A Odisseia de Christopher Nolan já está nos cinemas e alguns fãs ficarão surpresos com o final, pois o diretor incluiu duas reviravoltas não presentes no texto original. Elas envolvem uma revelação sobre a personagem de Zendaya e o protagonista de Matt Damon, Odisseu, que precisa deixar sua terra natal mais uma vez!
Aviso: Contém spoilers importantes do final de A Odisseia!
Uma guerra e suas consequências: O que acontece no final da Odisseia
Após os dez anos da Guerra de Troia, Odisseu vagou por quase mais oito anos no mar e em outras ilhas, sem jamais retornar à sua terra natal, Ítaca. 7 desses anos foram passados em um estado de torpor induzido por drogas, sob o efeito de flores de lótus, na companhia da ninfa Calipso (Charlize Theron). Mas, finalmente, ele reconhece a verdade sobre seus atos, paga por sua arrogância e chega à praia de Ítaca.
Disfarçado de mendigo, Odisseu consegue entrar em seu próprio palácio, que está sitiado pelos persistentes pretendentes de sua esposa Penélope (Anne Hathaway). Ele finalmente revela sua verdadeira identidade e, com a ajuda de seu filho Telêmaco (Tom Holland) e alguns seguidores leais, assassina os invasores. O que acontece a seguir, no entanto, surpreenderá muitos espectadores.
Odisseu revela o banho de sangue à sua esposa, o que coloca em dúvida a identidade de Zendaya
No final, Odisseu senta-se ao lado de sua esposa Penélope, que está aflita, e tenta explicar por que demorou tanto para chegar em casa. A razão não são apenas os obstáculos, as marés ou as flores de lótus de Calipso.
Em vez disso, em um flashback, Odisseu revela o que realmente aconteceu durante a queda de Troia: seu estratagema, ao finalmente abrir os portões, desencadeou "dez anos de fúria" sobre Troia, levando a um massacre horripilante dos troianos. Ironicamente, um presente destinado como oferta de paz (o cavalo de madeira) foi usado indevidamente para esse propósito. Tão sanguinárias foram as atrocidades que se seguiram que, para Odisseu, o frágil laço que une a humanidade foi rompido. Perturbado e envergonhado por sua culpa na carnificina, ele não conseguia imaginar encarar sua esposa ou rever sua terra natal.
Entre as cenas brutais da queda de Troia, uma se destaca, aparentemente revelando a verdadeira identidade do papel de Zendaya: ela havia aparecido anteriormente nas visões de Odisseu como a suposta deusa Atena. Mas agora vemos soldados gregos arrastando uma jovem, interpretada por Zendaya, diante de uma estátua de Atena e a decapitando.

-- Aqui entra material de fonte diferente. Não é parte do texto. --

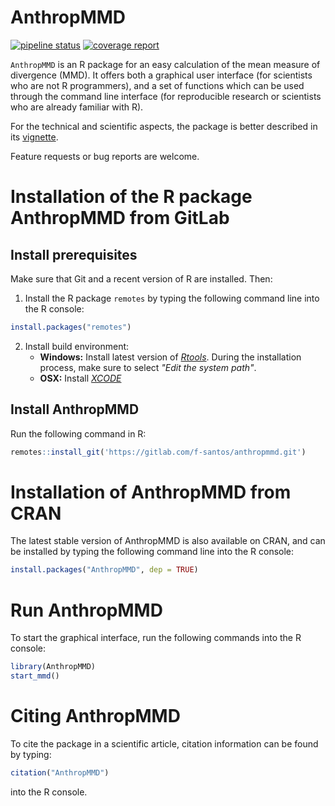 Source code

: AnthropMMD 
==========
[![pipeline status](https://gitlab.com/f-santos/anthropmmd/badges/master/pipeline.svg)](https://gitlab.com/f-santos/anthropmmd/commits/master)
[![coverage report](https://gitlab.com/f-santos/anthropmmd/badges/master/coverage.svg)](https://gitlab.com/f-santos/anthropmmd/commits/master)

`AnthropMMD` is an R package for an easy calculation of the mean measure of divergence (MMD). It offers both a graphical user interface (for scientists who are not R programmers), and a set of functions which can be used through the command line interface (for reproducible research or scientists who are already familiar with R).

For the technical and scientific aspects, the package is better described in its [vignette](https://cran.r-project.org/web/packages/AnthropMMD/vignettes/intro_AnthropMMD.html).

Feature requests or bug reports are welcome.

# Installation of the R package AnthropMMD from GitLab

## Install prerequisites

Make sure that Git and a recent version of R are installed. Then:

1. Install the R package `remotes` by typing the following command line into the R console:

```r
install.packages("remotes")
```

2. Install build environment:
    * **Windows:** Install latest version of *[Rtools](https://cran.r-project.org/bin/windows/Rtools/)*. During the installation process, make sure to select *"Edit the system path"*.
    * **OSX:** Install *[XCODE](https://developer.apple.com/xcode/)*

## Install AnthropMMD

Run the following command in R:

```r
remotes::install_git('https://gitlab.com/f-santos/anthropmmd.git')
```

# Installation of AnthropMMD from CRAN

The latest stable version of AnthropMMD is also available on CRAN, and can be installed by typing the following command line into the R console:

```r
install.packages("AnthropMMD", dep = TRUE)
```
	
# Run AnthropMMD

To start the graphical interface, run the following commands into the R console:

```r
library(AnthropMMD)
start_mmd()
```

# Citing AnthropMMD

To cite the package in a scientific article, citation information can be found by typing:

```r
citation("AnthropMMD")
```

into the R console.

Será que Zendaya não está interpretando uma deusa, mas sim uma jovem sacerdotisa cuja morte brutal Odisseu não consegue esquecer?
Simultaneamente à decapitação da jovem, a estátua de Atena também perde a cabeça diante dela – sugerindo que a figura de Zendaya poderia ser um símbolo da deusa, enfurecida pelas ações dos invasores. Nolan deixa a interpretação exata da cena em aberto.

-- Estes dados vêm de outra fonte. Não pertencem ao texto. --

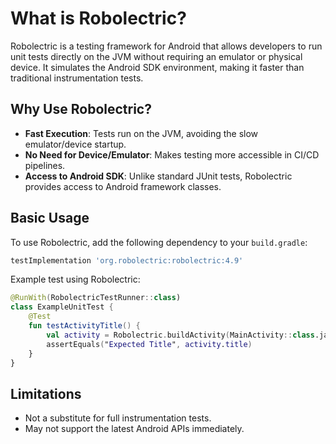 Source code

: # What is Robolectric?

Robolectric is a testing framework for Android that allows developers to run unit tests directly on the JVM without requiring an emulator or physical device. It simulates the Android SDK environment, making it faster than traditional instrumentation tests.

## Why Use Robolectric?
- **Fast Execution**: Tests run on the JVM, avoiding the slow emulator/device startup.
- **No Need for Device/Emulator**: Makes testing more accessible in CI/CD pipelines.
- **Access to Android SDK**: Unlike standard JUnit tests, Robolectric provides access to Android framework classes.

## Basic Usage
To use Robolectric, add the following dependency to your `build.gradle`:
```gradle
testImplementation 'org.robolectric:robolectric:4.9'
```

Example test using Robolectric:
```kotlin
@RunWith(RobolectricTestRunner::class)
class ExampleUnitTest {
    @Test
    fun testActivityTitle() {
        val activity = Robolectric.buildActivity(MainActivity::class.java).create().get()
        assertEquals("Expected Title", activity.title)
    }
}
```

## Limitations
- Not a substitute for full instrumentation tests.
- May not support the latest Android APIs immediately.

Christopher Nolan altera o final da Odisseia: Ulisses deve continuar sua jornada
No entanto, essa revelação não significa que a saga épica de Nolan tenha chegado ao fim de suas surpresas: a princípio, parece que Odisseu, gravemente ferido em batalha, morrerá nos braços de Penélope. Mas ele tem um plano diferente: partir para o exílio.
Pois o filme explica diversas vezes: viola a "lei de Zeus" da hospitalidade erguer a espada contra um visitante em uma casa. Odisseu usa sua própria transgressão como uma oportunidade para embarcar em uma jornada com Penélope, honrar seus companheiros caídos e deixar o trono de Ítaca para seu filho Telêmaco (que foi deliberadamente excluído do combate ativo).
Isso não corresponde ao final original de A Odisseia, no qual o sangue derramado por Odisseu é expiado pela intervenção de Atena. No entanto, uma obra hoje perdida, a chamada Telegonia, menciona que o herói grego deixa sua ilha para o exílio – conforme descrito pelo estudioso Apolodoro, de acordo com a Universidade Tufts.
É muito provável que Christopher Nolan estivesse familiarizado com os textos adicionais referentes ao destino de Odisseu. Ele ainda não revelou por que não escolheu o final da obra principal original. No entanto, a interpretação de Nolan sobre o trauma de guerra de Odisseu se encaixa no fato de que o rei, após seu retorno desonrado, não se vê mais como um rei digno e, portanto, abdica.